Saved entries
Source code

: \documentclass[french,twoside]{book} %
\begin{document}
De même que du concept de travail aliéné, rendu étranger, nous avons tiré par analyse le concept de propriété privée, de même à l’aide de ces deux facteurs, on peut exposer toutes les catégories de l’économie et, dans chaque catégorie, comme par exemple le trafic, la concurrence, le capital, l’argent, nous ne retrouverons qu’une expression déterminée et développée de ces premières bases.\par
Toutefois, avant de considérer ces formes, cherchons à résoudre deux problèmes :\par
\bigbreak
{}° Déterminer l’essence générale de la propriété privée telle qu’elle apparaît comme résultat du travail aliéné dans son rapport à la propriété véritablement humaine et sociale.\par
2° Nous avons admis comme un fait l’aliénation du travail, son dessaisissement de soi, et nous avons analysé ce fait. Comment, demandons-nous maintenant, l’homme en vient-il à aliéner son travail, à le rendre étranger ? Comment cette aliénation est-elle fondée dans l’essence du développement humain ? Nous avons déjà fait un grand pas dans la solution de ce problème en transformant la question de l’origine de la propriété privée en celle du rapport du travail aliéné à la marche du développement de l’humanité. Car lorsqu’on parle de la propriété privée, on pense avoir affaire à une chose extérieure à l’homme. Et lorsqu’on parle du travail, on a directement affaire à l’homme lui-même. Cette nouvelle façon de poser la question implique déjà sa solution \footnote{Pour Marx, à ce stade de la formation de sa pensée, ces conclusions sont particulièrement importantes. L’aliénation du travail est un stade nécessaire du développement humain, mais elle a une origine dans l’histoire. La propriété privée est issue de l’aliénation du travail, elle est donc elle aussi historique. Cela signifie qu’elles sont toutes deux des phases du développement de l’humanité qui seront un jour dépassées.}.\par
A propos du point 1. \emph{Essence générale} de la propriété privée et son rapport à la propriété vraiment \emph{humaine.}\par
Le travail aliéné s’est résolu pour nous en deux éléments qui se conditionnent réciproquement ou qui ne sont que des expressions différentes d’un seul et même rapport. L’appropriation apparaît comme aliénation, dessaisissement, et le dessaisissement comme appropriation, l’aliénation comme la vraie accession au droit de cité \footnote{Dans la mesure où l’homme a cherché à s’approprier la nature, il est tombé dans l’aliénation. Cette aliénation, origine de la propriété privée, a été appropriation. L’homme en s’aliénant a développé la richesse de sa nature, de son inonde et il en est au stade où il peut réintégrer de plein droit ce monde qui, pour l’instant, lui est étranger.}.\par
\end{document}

TASK BRIEF
Where a line of the data contains "apparaît", include it in the tally, and answer with the tally alone.

ANSWER AREA
2